Data supplied
......
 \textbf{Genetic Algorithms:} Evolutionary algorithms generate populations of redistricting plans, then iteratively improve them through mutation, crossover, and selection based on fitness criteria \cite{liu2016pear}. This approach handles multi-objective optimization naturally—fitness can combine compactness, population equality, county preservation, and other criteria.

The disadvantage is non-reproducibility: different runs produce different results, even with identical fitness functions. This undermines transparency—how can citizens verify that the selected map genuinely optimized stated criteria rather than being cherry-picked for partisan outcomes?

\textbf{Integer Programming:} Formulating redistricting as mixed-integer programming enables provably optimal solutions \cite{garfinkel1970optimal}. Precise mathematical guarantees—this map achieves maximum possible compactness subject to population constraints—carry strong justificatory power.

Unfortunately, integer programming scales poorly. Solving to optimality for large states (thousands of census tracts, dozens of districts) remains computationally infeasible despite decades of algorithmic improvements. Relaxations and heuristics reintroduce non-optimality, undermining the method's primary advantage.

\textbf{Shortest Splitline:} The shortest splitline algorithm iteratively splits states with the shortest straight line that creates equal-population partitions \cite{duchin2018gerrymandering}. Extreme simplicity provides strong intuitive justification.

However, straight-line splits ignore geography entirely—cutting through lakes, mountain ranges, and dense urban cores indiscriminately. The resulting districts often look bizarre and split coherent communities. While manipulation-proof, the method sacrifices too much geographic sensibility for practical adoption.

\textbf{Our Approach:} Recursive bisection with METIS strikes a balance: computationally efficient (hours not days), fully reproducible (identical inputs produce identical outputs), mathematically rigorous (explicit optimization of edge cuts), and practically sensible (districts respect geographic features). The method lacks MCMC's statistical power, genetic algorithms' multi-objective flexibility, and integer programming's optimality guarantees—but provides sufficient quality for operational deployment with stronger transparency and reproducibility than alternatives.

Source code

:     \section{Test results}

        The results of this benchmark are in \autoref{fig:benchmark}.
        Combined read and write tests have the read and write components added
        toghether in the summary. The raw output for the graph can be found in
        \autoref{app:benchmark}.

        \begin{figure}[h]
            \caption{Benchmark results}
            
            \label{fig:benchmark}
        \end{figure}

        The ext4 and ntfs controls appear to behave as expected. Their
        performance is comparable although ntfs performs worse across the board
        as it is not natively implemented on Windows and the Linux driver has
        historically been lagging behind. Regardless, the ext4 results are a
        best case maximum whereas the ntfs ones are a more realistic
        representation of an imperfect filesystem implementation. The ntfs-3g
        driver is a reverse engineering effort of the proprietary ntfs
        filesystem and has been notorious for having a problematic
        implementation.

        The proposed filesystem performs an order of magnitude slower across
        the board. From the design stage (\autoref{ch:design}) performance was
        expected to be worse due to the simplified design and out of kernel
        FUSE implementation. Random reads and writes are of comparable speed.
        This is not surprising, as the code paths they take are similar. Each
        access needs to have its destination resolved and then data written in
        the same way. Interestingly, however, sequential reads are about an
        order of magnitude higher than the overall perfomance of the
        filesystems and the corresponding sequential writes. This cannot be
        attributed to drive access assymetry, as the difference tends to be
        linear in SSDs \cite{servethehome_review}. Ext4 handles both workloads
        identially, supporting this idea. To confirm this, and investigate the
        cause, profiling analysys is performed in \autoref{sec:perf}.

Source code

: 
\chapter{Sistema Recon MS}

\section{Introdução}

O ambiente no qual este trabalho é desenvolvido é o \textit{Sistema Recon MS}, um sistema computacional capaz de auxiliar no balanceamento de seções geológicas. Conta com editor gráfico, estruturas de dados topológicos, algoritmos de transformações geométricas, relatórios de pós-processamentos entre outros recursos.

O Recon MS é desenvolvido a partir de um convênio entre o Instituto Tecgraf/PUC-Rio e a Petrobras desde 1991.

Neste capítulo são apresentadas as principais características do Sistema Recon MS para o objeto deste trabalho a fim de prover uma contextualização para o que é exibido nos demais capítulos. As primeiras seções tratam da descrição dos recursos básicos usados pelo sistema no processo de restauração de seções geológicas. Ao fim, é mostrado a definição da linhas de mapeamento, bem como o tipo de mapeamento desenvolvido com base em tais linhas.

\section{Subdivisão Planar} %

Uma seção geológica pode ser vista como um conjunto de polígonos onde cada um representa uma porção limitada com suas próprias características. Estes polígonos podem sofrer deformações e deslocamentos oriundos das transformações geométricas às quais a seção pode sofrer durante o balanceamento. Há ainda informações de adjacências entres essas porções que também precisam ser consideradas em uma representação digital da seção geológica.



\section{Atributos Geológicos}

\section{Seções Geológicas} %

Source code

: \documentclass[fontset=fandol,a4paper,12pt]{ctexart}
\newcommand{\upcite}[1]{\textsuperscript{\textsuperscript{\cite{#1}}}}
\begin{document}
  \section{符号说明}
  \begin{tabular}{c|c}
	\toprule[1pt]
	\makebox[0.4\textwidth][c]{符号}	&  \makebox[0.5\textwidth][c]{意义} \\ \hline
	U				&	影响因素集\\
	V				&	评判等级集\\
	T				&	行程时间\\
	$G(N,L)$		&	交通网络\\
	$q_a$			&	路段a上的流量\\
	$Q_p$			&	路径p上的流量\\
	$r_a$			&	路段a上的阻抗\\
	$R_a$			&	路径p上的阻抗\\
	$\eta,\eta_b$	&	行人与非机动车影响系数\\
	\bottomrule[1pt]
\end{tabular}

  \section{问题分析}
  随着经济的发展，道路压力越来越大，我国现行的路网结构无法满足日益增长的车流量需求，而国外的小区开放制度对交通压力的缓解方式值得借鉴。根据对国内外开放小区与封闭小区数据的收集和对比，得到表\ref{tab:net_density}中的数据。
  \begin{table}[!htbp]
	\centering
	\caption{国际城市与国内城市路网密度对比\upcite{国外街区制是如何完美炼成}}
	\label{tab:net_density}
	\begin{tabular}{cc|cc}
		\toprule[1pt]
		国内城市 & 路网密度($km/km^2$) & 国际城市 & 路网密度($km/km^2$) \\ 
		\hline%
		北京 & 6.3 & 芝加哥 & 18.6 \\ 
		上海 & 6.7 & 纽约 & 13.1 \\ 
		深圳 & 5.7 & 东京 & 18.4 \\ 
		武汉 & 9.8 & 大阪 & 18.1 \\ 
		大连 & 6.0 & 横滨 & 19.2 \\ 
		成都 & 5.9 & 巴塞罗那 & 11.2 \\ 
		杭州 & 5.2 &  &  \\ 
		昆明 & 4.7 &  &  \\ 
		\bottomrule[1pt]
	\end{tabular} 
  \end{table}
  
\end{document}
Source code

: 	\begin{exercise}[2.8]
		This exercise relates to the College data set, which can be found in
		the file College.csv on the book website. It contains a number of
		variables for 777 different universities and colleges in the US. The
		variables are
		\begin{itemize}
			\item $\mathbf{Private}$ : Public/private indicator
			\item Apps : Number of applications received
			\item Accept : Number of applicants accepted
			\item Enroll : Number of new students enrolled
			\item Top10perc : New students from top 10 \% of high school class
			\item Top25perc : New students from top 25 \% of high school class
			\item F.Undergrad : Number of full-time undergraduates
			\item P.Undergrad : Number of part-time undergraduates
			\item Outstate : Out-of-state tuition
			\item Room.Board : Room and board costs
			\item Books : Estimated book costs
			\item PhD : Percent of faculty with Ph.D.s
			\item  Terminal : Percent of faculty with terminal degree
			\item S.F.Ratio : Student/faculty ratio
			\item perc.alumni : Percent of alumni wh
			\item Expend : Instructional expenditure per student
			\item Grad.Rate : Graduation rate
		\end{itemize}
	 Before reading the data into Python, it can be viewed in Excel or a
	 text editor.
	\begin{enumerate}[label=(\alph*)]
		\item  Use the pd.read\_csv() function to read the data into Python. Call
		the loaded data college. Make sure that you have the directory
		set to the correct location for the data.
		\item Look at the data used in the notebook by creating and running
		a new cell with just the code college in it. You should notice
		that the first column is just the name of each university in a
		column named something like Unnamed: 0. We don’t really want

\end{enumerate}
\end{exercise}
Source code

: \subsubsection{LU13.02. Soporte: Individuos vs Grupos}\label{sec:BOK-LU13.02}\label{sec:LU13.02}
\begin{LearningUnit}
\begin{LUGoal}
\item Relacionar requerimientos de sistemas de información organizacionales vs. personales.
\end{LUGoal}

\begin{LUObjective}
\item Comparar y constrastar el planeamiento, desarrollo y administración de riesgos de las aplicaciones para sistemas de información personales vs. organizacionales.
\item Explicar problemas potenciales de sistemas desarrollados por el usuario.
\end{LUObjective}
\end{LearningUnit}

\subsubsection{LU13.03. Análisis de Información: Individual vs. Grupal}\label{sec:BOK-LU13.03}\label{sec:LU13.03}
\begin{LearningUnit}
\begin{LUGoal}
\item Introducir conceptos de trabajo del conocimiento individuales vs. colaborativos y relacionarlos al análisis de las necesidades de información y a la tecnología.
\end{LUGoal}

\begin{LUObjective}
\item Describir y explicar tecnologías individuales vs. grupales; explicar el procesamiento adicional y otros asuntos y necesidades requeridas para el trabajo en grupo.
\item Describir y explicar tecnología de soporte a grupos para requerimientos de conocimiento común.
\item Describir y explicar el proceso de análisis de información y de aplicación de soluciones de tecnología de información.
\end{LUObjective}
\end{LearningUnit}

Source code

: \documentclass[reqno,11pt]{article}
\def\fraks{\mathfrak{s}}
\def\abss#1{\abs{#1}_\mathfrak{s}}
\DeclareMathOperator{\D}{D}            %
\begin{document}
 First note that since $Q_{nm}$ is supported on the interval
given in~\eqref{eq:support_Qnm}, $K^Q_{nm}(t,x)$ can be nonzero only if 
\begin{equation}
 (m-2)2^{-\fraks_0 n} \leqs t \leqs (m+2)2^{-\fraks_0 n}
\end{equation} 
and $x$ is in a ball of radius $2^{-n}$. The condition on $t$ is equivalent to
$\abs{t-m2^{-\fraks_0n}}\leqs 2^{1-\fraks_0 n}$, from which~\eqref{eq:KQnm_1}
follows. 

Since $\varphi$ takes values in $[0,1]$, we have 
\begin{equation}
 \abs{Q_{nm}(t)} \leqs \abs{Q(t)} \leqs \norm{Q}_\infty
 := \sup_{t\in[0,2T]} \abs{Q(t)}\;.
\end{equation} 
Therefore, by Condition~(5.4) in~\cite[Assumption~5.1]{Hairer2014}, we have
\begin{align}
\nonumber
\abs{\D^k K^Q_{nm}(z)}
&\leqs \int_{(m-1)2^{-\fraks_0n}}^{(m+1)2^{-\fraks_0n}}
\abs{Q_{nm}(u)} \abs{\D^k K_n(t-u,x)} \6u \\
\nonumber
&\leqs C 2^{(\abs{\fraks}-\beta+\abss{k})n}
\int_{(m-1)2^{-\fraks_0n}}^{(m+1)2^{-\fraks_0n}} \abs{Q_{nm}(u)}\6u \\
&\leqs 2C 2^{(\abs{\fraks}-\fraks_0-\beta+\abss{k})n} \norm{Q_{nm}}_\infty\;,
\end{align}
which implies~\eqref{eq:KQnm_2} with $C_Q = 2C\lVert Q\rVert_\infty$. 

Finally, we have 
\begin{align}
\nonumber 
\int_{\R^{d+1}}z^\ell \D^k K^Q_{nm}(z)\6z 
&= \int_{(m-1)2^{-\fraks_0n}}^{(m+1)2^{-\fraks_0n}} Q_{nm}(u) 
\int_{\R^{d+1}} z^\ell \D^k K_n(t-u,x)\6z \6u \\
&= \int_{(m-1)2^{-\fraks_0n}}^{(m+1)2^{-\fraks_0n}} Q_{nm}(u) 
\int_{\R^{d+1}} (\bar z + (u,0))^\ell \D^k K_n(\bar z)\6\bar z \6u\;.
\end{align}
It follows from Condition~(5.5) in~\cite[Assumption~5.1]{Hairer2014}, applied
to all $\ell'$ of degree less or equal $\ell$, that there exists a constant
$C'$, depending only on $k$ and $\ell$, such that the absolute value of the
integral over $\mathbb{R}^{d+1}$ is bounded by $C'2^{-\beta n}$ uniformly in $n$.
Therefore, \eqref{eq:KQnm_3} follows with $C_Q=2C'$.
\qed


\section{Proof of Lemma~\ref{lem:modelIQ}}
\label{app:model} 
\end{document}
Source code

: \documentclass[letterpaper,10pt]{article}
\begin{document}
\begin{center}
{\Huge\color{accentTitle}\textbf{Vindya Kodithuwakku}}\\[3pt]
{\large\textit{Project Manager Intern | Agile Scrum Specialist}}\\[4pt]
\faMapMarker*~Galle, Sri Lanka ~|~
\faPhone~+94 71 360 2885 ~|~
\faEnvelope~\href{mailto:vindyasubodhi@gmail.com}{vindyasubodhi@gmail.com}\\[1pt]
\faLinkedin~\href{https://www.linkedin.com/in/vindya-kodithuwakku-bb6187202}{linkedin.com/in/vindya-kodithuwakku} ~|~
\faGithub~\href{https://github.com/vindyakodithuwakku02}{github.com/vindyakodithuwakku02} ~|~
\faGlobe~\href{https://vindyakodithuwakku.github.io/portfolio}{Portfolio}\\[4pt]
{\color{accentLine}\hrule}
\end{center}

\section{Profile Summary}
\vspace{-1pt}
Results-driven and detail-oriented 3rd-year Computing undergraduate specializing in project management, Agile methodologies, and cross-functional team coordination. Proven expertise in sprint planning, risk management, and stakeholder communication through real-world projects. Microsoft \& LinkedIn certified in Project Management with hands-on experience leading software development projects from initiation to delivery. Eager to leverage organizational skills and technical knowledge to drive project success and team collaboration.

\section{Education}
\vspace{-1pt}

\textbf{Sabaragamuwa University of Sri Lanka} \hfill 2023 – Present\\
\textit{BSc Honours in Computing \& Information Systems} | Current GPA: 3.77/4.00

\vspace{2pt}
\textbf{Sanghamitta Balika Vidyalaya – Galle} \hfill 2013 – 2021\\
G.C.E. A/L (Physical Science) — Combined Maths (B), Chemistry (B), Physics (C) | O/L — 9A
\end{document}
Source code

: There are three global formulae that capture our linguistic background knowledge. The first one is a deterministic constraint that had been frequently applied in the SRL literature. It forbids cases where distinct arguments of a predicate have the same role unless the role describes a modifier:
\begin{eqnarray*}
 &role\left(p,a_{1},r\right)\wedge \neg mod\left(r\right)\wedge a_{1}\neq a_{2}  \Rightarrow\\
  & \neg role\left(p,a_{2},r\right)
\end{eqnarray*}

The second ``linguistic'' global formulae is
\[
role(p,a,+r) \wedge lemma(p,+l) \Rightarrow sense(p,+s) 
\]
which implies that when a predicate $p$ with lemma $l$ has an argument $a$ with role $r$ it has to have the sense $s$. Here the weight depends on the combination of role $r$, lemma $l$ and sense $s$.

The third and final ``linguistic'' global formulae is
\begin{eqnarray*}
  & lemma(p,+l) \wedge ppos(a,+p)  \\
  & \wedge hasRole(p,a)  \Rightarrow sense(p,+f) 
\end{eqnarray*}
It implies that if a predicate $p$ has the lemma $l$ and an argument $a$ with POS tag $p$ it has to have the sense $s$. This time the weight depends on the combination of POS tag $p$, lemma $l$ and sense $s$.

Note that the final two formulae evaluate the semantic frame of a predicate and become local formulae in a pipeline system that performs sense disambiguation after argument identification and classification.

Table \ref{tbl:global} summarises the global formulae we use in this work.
......
Task requirements
Lines from the one with "Note that the" through the last line above must be printed exactly; no other line is to appear.

Finished exercise
Note that the final two formulae evaluate the semantic frame of a predicate and become local formulae in a pipeline system that performs sense disambiguation after argument identification and classification.

Table \ref{tbl:global} summarises the global formulae we use in this work.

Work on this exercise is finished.